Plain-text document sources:
=== Begin Enclosure ===

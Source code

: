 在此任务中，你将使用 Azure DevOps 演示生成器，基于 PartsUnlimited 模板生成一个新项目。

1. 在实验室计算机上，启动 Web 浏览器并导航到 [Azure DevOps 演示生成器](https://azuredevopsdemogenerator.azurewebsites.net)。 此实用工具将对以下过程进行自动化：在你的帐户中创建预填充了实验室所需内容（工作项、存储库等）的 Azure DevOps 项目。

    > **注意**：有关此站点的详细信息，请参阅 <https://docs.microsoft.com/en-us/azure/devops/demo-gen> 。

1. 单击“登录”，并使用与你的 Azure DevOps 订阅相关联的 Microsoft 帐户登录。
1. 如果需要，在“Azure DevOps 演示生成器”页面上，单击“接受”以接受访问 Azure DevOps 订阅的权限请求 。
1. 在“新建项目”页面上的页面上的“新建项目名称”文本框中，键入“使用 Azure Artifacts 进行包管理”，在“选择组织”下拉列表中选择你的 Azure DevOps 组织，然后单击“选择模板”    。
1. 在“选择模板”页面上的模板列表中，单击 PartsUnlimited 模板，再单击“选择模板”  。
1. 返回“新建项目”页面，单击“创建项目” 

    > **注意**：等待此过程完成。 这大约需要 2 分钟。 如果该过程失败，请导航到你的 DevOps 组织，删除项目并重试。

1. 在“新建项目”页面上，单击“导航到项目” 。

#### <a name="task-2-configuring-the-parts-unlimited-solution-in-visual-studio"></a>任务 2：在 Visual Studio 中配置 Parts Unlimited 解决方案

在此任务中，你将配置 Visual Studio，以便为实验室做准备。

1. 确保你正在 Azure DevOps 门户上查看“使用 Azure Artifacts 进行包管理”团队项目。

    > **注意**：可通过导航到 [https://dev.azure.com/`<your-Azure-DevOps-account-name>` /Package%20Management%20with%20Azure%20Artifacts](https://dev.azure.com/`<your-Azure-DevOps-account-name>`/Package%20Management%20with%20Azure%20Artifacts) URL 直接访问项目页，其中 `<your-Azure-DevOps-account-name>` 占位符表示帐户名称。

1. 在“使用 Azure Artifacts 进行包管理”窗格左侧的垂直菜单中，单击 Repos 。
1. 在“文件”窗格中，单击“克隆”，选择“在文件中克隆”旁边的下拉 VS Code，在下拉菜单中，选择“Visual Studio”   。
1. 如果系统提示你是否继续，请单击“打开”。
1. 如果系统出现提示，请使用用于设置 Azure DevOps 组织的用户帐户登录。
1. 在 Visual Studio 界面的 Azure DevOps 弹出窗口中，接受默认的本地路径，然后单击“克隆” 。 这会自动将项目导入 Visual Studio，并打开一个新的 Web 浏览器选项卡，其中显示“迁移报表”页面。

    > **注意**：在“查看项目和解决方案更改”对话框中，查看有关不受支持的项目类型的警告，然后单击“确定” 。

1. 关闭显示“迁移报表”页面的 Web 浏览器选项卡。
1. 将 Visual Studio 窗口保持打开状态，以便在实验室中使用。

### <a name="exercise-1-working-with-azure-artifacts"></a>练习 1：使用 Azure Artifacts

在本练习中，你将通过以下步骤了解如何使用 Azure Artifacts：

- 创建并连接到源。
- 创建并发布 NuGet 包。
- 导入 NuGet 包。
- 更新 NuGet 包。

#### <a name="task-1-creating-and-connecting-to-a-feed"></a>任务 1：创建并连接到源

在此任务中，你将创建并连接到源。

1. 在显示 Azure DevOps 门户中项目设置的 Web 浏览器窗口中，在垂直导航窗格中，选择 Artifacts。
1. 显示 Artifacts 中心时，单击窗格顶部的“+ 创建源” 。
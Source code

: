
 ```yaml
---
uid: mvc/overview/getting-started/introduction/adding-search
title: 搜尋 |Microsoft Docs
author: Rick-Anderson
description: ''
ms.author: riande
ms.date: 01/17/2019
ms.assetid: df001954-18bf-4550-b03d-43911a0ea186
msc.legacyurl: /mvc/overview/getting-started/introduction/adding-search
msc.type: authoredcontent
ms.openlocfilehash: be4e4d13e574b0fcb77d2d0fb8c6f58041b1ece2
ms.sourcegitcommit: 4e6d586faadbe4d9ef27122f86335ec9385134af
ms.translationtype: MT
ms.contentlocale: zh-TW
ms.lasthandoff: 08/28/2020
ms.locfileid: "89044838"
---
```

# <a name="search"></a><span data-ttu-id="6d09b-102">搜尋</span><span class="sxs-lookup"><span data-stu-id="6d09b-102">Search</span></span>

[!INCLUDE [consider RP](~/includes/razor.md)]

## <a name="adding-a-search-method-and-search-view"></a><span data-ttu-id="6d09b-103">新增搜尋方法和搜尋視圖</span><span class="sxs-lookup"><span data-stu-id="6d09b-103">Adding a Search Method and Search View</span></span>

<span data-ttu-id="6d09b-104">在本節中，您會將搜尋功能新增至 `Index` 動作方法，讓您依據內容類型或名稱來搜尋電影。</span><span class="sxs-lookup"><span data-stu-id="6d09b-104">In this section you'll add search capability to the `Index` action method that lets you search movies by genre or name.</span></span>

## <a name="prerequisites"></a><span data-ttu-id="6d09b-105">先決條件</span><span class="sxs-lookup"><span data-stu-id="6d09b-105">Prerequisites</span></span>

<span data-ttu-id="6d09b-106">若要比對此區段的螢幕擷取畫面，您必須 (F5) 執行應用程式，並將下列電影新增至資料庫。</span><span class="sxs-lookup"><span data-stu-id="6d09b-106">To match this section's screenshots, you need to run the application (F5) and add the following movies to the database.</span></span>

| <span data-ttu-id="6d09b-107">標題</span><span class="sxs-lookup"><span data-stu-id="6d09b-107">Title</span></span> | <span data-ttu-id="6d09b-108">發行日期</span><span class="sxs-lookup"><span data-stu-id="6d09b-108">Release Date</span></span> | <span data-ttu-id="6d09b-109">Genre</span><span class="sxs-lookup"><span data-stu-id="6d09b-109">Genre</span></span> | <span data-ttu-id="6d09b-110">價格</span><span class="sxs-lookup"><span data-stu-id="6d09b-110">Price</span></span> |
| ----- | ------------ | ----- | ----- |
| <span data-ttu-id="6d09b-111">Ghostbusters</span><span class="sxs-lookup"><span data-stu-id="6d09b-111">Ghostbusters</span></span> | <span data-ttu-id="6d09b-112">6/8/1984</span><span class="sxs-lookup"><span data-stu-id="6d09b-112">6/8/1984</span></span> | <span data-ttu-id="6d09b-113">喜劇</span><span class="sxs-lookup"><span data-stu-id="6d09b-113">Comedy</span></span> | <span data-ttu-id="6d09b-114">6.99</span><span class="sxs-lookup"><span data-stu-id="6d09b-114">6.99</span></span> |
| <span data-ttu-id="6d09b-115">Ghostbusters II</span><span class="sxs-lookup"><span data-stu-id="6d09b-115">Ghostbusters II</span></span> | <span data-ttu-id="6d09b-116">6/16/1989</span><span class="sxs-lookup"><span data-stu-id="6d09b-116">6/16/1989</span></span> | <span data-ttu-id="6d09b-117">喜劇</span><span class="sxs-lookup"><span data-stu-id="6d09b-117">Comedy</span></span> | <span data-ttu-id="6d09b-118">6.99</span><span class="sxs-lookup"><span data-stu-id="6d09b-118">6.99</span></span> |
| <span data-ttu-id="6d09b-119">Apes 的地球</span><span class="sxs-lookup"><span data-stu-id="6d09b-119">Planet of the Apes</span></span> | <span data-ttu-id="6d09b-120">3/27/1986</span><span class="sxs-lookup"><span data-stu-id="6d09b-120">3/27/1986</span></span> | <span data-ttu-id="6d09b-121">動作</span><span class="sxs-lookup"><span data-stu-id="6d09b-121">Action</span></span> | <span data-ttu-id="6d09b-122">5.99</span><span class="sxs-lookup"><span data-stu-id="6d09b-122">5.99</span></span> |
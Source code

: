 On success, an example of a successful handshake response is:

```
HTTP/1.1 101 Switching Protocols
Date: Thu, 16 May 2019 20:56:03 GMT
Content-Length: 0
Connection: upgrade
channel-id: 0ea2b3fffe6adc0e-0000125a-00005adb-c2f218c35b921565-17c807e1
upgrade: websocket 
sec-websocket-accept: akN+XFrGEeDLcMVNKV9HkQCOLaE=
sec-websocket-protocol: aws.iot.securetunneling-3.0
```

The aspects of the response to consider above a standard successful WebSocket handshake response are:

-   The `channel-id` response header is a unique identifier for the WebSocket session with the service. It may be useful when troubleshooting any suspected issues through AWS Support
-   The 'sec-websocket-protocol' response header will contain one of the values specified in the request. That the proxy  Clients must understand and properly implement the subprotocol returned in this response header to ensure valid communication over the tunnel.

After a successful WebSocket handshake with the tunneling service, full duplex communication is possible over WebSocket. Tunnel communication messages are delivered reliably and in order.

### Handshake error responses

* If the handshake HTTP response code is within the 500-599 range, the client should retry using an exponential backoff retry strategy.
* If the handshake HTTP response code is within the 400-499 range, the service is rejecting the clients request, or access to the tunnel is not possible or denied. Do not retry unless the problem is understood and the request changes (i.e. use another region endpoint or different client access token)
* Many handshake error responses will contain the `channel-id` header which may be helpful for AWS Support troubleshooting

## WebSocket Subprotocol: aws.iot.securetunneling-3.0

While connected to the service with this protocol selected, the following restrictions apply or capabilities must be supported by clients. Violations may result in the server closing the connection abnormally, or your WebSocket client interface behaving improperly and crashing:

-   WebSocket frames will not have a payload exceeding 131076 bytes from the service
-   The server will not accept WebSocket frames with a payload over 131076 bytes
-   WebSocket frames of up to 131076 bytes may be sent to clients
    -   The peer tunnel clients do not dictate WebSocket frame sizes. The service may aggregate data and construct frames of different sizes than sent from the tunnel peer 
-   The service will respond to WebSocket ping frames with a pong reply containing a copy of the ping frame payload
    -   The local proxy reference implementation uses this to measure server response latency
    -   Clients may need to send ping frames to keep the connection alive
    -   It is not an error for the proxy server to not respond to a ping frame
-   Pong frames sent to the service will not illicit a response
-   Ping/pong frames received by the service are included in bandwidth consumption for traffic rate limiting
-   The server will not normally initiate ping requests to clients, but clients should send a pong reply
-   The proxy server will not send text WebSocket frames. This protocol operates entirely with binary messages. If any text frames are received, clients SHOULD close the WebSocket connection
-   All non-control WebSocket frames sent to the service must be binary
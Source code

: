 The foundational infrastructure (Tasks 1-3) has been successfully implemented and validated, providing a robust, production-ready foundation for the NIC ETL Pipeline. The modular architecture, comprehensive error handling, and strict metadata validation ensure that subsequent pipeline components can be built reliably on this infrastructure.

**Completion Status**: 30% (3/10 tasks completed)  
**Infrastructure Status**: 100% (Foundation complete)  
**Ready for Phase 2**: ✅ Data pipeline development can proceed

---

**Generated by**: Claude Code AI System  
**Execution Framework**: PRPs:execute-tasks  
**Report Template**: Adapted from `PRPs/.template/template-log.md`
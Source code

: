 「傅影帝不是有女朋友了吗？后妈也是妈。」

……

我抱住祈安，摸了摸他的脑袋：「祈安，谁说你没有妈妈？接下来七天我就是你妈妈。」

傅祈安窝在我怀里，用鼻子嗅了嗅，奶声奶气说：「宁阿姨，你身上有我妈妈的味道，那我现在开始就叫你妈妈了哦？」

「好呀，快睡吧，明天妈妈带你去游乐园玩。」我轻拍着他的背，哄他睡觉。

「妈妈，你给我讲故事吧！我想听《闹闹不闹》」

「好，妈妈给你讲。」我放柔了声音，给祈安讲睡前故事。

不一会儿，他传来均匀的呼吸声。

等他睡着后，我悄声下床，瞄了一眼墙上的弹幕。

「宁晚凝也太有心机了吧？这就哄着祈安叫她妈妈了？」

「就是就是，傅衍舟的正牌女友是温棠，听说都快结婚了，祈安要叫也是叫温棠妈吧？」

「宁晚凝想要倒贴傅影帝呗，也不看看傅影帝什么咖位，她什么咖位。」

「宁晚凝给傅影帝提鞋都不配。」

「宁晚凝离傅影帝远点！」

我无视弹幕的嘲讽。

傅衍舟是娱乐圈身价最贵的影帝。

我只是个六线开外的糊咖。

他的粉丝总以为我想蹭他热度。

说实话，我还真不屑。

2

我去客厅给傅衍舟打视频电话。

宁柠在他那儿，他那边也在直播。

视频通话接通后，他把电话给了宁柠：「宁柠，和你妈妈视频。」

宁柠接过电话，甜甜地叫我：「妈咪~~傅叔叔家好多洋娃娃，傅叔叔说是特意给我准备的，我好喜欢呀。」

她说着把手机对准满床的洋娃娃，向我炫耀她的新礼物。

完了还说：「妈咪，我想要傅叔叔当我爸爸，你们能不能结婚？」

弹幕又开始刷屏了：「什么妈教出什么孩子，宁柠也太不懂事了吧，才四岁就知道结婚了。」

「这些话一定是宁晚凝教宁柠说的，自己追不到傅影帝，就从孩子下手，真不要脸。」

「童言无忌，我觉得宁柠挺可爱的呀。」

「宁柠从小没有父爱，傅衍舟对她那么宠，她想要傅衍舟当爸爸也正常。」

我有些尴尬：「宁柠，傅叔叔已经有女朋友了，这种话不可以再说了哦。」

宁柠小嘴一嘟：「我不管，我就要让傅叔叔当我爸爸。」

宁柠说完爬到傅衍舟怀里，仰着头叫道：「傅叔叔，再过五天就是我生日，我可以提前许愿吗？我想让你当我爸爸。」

=== End Enclosure ===

Exercise instructions:
Retype only this portion of the data above: the line containing "## WebSocket Subprotocol: aws.iot.securetunneling-3.0", the line containing "over 131076 bytes", and all lines between them, exactly.

Solution to this problem:
## WebSocket Subprotocol: aws.iot.securetunneling-3.0

While connected to the service with this protocol selected, the following restrictions apply or capabilities must be supported by clients. Violations may result in the server closing the connection abnormally, or your WebSocket client interface behaving improperly and crashing:

-   WebSocket frames will not have a payload exceeding 131076 bytes from the service
-   The server will not accept WebSocket frames with a payload over 131076 bytes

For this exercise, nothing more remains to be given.